So, if you want to calculate [itex]\mbox{Tr}(\rho^{n})[/itex], you will need to take the products of n path integral of the form (2) which will be equivalent to path integral over n-sheeted Reimann surface.

For an intro to relativistic quantum many-body theory (QFT), I can recommend three textbooks

J. I. Kapusta and C. Gale, Finite-Temperature Field Theory; Principles and Applications, Cambridge University Press, 2 ed., 2006.
M. LeBellac, Thermal Field Theory, Cambridge University Press, Cambridge, New York, Melbourne, 1996.

It seems to me you're talking about something else!

1) The calculations in sec.3.1 of the paper are done for a zero temperature CFT, i.e. ##-\infty<t_E<\infty##.

2) The density matrix for the field in all points is ## [\rho]_{\phi_0\phi_0'}=\Psi(\phi_0)\overline \Psi(\phi'_0) ##. Since ## \displaystyle \Psi(\phi_0)\propto \int_{t_E=-\infty}^{\phi(t_E=0,x)=\phi_0(x)} D \phi e^{-S[\phi]}## and ## \overline\Psi(\phi'_0)\propto \displaystyle \int^{t_E=\infty}_{\phi(t_E=0,x)=\phi'_0(x)} D \phi e^{-S[\phi]} ##, the density matrix should be ## \displaystyle [\rho]_{\phi_0\phi'_0}\propto \int_{t_E=-\infty}^{\phi(t_E=0,x)=\phi_0(x)} \int^{t_E=\infty}_{\phi'(t_E=0,x)=\phi'_0(x)} D \phi D \phi' e^{-S[\phi]} e^{-S[\phi']}##.

3) The path integral with those dirac deltas, is actually the reduced density matrix which is calculated by integrating out all the degrees of freedom outside of region A and the density matrix for all points of space should have no dirac delta!
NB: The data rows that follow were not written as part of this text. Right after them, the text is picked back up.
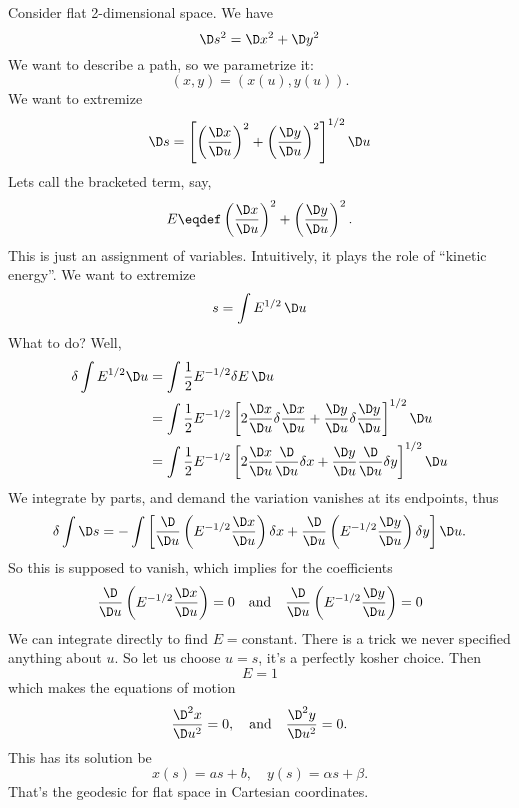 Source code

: \begin{ex}[Flat $\RR^2$]
Consider flat 2-dimensional space. We have
\begin{equation}
\D s^2=\D x^2+\D y^2
\end{equation}
We want to describe a path, so we parametrize it:
\begin{equation}
(x,y)=(x(u),y(u)).
\end{equation}
We want to extremize
\begin{equation}
\D s=\left[\left(\frac{\D x}{\D u}\right)^{2}+
\left(\frac{\D y}{\D u}\right)^{2}\right]^{1/2}\D u
\end{equation}
Lets call the bracketed term, say,
\begin{equation}
E\eqdef\left(\frac{\D x}{\D u}\right)^{2}+
\left(\frac{\D y}{\D u}\right)^{2}.
\end{equation}
This is just an assignment of variables. Intuitively, it plays
the role of ``kinetic energy''. We want to extremize
\begin{equation}
s=\int E^{1/2}\,\D u
\end{equation}
What to do? Well,
\begin{subequations}
\begin{align}
\delta\int E^{1/2}\D u
&=\int\frac{1}{2}E^{-1/2}\delta E\,\D u\\
&=\int\frac{1}{2}E^{-1/2}\left[2\frac{\D x}{\D u}\delta\frac{\D x}{\D u}+
\frac{\D y}{\D u}\delta\frac{\D y}{\D u}\right]^{1/2}\D u\\
&=\int\frac{1}{2}E^{-1/2}\left[2\frac{\D x}{\D u}\frac{\D }{\D u}\delta x+
\frac{\D y}{\D u}\frac{\D}{\D u}\delta y\right]^{1/2}\D u
\end{align}
\end{subequations}
We integrate by parts, and demand the variation vanishes at its
endpoints, thus
\begin{equation}
\delta\int\D s=-\int\left[
\frac{\D}{\D u}\left(E^{-1/2}\frac{\D x}{\D u}\right)\delta x
+
\frac{\D}{\D u}\left(E^{-1/2}\frac{\D y}{\D u}\right)\delta y
\right]\D u.
\end{equation}
So this is supposed to vanish, which implies for the coefficients
\begin{equation}
\frac{\D}{\D u}\left(E^{-1/2}\frac{\D x}{\D u}\right)=0\quad
\mbox{and}\quad
\frac{\D}{\D u}\left(E^{-1/2}\frac{\D y}{\D u}\right)=0
\end{equation}
We can integrate directly to find $E=$constant. There is a trick
we never specified anything about $u$. So let us choose $u=s$,
it's a perfectly kosher choice. Then
\begin{equation}
E=1
\end{equation}
which makes the equations of motion
\begin{equation}
\frac{\D^2x}{\D u^2}=0,\quad\mbox{and}\quad
\frac{\D^2y}{\D u^2}=0.
\end{equation}
This has its solution be
\begin{equation}
x(s)=as+b,\quad y(s)=\alpha s+\beta.
\end{equation}
That's the geodesic for flat space in Cartesian coordinates.
\end{ex}
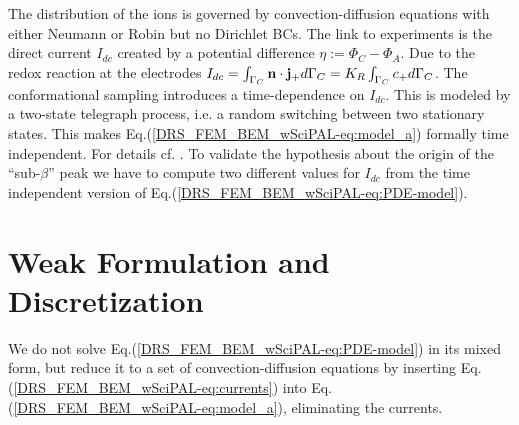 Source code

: \documentclass[runningheads]{lncse}
\newcommand{\mydiff}[2]{{}{#2}}
\begin{document}
%
The distribution of the 
ions 
is governed by convection-diffusion equations with either Neumann or Robin but no Dirichlet BCs.
%
The link to experiments is 
the direct current $I_{dc}$ created by a potential difference $\eta := \Phi_C - \Phi_A$.
%
Due to the redox reaction at the electrodes
% 
$
I_{dc} 
=
 \int_{\Gamma_C}  {\bf n} \cdot{\bf j}_+ d\Gamma_C
  =
   K_R \int_{\Gamma_C}  c_+ d\Gamma_C$. %
%
The conformational sampling introduces a time-dependence on $I_{dc}$. 
%
This is modeled by a two-state telegraph process,
%
\mydiff{}{ %
i.e. a random
switching between two stationary states.
This makes Eq.(\ref{DRS_FEM_BEM_wSciPAL-eq:model_a}) formally time independent. For details cf. \cite{kramer2012cuda}.}
%
To validate the hypothesis about the origin of the ``sub-$\beta$'' peak we 
have to compute two different values for $I_{dc}$ from the time independent version of Eq.(\ref{DRS_FEM_BEM_wSciPAL-eq:PDE-model}).


\section{Weak Formulation and Discretization}
\label{DRS_FEM_BEM_wSciPAL-sec:drs-fem-bem-weak-form}

\mydiff{}{
We do not solve Eq.(\ref{DRS_FEM_BEM_wSciPAL-eq:PDE-model}) in its mixed form, but reduce it to a set of convection-diffusion equations by inserting Eq.(\ref{DRS_FEM_BEM_wSciPAL-eq:currents}) into Eq.(\ref{DRS_FEM_BEM_wSciPAL-eq:model_a}), eliminating the currents.
}
\end{document}
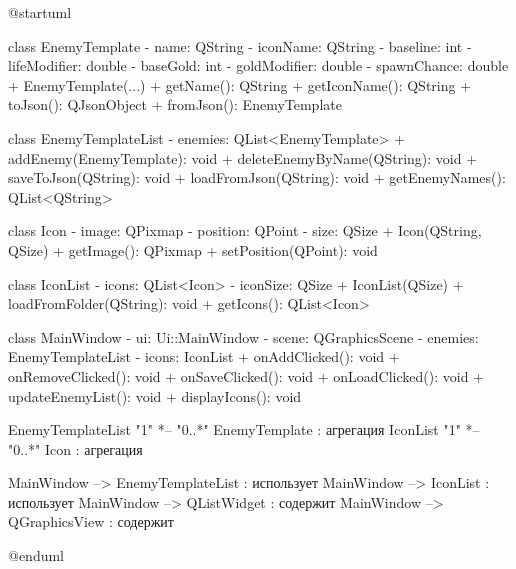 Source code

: @startuml

class EnemyTemplate {
    - name: QString
    - iconName: QString
    - baseline: int
    - lifeModifier: double
    - baseGold: int
    - goldModifier: double
    - spawnChance: double
    + EnemyTemplate(...)
    + getName(): QString
    + getIconName(): QString
    + toJson(): QJsonObject
    + fromJson(): EnemyTemplate
}

class EnemyTemplateList {
    - enemies: QList<EnemyTemplate>
    + addEnemy(EnemyTemplate): void
    + deleteEnemyByName(QString): void
    + saveToJson(QString): void
    + loadFromJson(QString): void
    + getEnemyNames(): QList<QString>
}

class Icon {
    - image: QPixmap
    - position: QPoint
    - size: QSize
    + Icon(QString, QSize)
    + getImage(): QPixmap
    + setPosition(QPoint): void
}

class IconList {
    - icons: QList<Icon>
    - iconSize: QSize
    + IconList(QSize)
    + loadFromFolder(QString): void
    + getIcons(): QList<Icon>
}

class MainWindow {
    - ui: Ui::MainWindow
    - scene: QGraphicsScene
    - enemies: EnemyTemplateList
    - icons: IconList
    + onAddClicked(): void
    + onRemoveClicked(): void
    + onSaveClicked(): void
    + onLoadClicked(): void
    + updateEnemyList(): void
    + displayIcons(): void
}

EnemyTemplateList "1" *-- "0..*" EnemyTemplate : агрегация
IconList "1" *-- "0..*" Icon : агрегация

MainWindow --> EnemyTemplateList : использует
MainWindow --> IconList : использует
MainWindow --> QListWidget : содержит
MainWindow --> QGraphicsView : содержит

@enduml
This means that in the density matrix above, we should put ## \phi(x)=\phi'(x) ## and ## \phi_0(x)=\phi'_0(x) ## except for ## x\in A ##. Taking a full trace gives ## \displaystyle Tr \rho=\int_{t_E=-\infty}^{\phi(t_E=0,x)=\phi_0(x)} \int^{t_E=\infty}_{\phi'(t_E=0,x)=\phi'_0(x)} D \phi D \phi' e^{-S[\phi]} e^{-S[\phi']} \prod_{x} \delta( \phi(t_E,x)-\phi'(t_E,x) )=\int_{t_E=-\infty}^{t_E=\infty}D \phi e^{-2S[\phi]}##. But because we don't want the full trace and just want to integrate out degrees of freedom outside of A and have a reduced density matrix for A, we should avoid integrating over all fields for ## x\in A ##. We also need two boundary conditions at zero(## \phi_{\pm}(x) ##). So we put those dirac deltas in the formula for the full trace and get:
## \displaystyle [\rho_A]_{\phi_+\phi_-}\propto \int_{t_E=-\infty}^{t_E=\infty}D \phi e^{-2S[\phi]} \prod_{x\in A} \delta(\phi(+0,x)-\phi_+(x))\delta(\phi(-0,x)-\phi_-(x)) ##.

But as you can see, instead of ## e^{-S[\phi]} ##, I have ## e^{-2S[\phi]} ##. Also I'm not sure about all these because its just my guts filling the blanks!!!
I also don't quite understand how ## \displaystyle \int_{t_E=-\infty}^{\phi(t_E=0,x)=\phi_0(x)} \int^{t_E=\infty}_{\phi'(t_E=0,x)=\phi'_0(x)} \to \int_{t_E=-\infty}^{t_E=\infty} ## because the second integral should simply give 1 and shouldn't extend the integration interval of the other integral. But it seems that should be done to get the desired result!

You integrate "over all paths", where in QFT the paths are in field-configuration space. Your first expression describes the integration over all paths first involving only the part where ##t<0## and at ##t=0## the field is fixed as ##\phi_0(t=0,\vec{x})=\phi_0(\vec{x})## and then a part where ##t>0## and ##\phi_0(t=0,\vec{x})=\phi_0'(\vec{x})##, leading to a functional of ##\phi_0## and ##\phi_0'##.

Now if you want the trace (i.e., the partition sum) you set ##\phi_0=\phi_0'##, i.e., you integrate first for ##t<0## and ##t>0## with fixed field configuration ##\phi_0## for both parts. Finally you integrate also over ##\phi_0##. So altogether you integrate in this final step over all field configurations without restrictions, and that's the meaning of the trace.

Thanks guys. I now understand it clearly.
But I just realized there is another problem. In the paper in the OP, the ground state wave functional is given by ## \displaystyle \Psi(\phi_0(x))=\int_{t_E=-\infty}^{\phi(t_E=0,x)=\phi_0(x)} D\phi e^{-S[\phi]} ##. As you can see the argument of the wave functional appears as the ## t_E=0 ## boundary condition of the path integral. But the calculations mentioned in this thread, give a wave functional whose argument appears as the ## \pm \infty ## boundary condition of the path integral. Where does this discrepancy come from?

EDIT:
Is ## t=it_E ## only a convention for Wick rotation or is it the only right way? Because if I'm allowed to do the Wick rotation with ## t=-it_E ##, the above problem would be solved!